Extracted entries START
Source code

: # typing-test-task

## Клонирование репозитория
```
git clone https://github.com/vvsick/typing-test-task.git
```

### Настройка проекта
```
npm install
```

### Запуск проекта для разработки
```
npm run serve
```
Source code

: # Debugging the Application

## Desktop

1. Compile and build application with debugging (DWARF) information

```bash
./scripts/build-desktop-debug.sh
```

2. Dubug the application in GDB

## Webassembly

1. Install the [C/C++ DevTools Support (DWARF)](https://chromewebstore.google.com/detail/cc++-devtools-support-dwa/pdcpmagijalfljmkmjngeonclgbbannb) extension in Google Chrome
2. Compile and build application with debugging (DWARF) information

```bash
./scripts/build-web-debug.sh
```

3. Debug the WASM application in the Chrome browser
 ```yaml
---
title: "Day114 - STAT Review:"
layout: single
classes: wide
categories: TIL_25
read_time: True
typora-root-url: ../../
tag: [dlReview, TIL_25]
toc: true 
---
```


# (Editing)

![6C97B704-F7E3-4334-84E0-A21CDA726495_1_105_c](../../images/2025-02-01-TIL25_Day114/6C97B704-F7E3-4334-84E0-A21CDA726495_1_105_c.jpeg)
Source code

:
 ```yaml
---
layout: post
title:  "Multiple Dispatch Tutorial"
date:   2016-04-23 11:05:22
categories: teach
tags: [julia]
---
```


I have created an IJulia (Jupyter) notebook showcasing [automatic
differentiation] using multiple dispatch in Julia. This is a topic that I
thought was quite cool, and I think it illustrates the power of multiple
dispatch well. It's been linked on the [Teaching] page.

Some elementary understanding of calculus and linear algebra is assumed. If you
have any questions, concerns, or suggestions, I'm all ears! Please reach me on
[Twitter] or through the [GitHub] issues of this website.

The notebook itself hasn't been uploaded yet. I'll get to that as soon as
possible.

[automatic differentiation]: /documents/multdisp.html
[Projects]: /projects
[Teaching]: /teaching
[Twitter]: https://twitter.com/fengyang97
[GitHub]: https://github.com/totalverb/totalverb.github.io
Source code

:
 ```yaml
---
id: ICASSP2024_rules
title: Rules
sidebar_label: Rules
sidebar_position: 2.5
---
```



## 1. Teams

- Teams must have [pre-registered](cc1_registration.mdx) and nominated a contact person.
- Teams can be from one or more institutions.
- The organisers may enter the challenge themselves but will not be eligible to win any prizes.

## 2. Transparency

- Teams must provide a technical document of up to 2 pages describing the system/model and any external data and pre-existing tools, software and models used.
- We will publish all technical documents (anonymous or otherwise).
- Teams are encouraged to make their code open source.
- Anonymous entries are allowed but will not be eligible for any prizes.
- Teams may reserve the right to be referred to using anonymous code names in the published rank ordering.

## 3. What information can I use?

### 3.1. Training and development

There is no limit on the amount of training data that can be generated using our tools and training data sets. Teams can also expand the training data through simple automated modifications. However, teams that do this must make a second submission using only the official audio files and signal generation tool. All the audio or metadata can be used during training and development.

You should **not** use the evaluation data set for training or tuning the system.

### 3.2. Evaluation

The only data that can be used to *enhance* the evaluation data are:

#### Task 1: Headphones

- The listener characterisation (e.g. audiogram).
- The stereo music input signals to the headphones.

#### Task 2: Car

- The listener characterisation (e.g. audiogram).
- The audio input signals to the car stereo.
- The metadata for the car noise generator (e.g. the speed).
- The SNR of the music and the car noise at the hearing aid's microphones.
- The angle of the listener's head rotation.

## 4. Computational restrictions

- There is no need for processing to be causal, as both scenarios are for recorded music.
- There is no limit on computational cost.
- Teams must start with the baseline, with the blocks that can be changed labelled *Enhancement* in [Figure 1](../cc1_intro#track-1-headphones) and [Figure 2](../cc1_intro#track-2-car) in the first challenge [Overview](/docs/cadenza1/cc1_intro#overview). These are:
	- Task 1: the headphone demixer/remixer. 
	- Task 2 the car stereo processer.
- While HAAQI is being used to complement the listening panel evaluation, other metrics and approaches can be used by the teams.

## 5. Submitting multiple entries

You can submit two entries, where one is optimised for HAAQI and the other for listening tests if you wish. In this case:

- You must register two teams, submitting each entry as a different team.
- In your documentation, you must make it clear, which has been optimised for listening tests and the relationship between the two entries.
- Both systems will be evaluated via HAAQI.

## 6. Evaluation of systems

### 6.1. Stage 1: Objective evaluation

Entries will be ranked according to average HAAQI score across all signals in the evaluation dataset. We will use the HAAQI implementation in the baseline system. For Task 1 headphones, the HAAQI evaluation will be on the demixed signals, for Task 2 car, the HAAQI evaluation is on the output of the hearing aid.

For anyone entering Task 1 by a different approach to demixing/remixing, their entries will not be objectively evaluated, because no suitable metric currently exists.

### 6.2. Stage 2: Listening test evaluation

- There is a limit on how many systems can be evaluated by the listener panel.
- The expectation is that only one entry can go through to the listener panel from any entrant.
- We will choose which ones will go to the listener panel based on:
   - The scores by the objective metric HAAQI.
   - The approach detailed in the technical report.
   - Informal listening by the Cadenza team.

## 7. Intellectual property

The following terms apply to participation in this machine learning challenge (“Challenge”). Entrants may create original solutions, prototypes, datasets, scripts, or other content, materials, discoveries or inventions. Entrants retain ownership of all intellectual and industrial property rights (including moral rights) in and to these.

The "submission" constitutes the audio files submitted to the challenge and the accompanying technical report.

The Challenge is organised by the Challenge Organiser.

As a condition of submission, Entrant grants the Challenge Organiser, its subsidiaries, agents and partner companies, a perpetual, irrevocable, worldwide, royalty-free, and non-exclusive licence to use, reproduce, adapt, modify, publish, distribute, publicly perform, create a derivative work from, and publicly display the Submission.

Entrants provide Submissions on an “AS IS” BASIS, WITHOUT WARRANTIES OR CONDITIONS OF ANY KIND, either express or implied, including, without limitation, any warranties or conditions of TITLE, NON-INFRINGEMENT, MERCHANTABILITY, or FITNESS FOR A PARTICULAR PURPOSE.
Extracted entries END
▶ [What this task involves]:
Retype only the stretch of lines above starting at the one with "- We will choose" and stopping at the one with "As a condition", exactly as written, with both kept.

▶ [The answer]:
- We will choose which ones will go to the listener panel based on:
   - The scores by the objective metric HAAQI.
   - The approach detailed in the technical report.
   - Informal listening by the Cadenza team.

## 7. Intellectual property

The following terms apply to participation in this machine learning challenge (“Challenge”). Entrants may create original solutions, prototypes, datasets, scripts, or other content, materials, discoveries or inventions. Entrants retain ownership of all intellectual and industrial property rights (including moral rights) in and to these.

The "submission" constitutes the audio files submitted to the challenge and the accompanying technical report.

The Challenge is organised by the Challenge Organiser.

As a condition of submission, Entrant grants the Challenge Organiser, its subsidiaries, agents and partner companies, a perpetual, irrevocable, worldwide, royalty-free, and non-exclusive licence to use, reproduce, adapt, modify, publish, distribute, publicly perform, create a derivative work from, and publicly display the Submission.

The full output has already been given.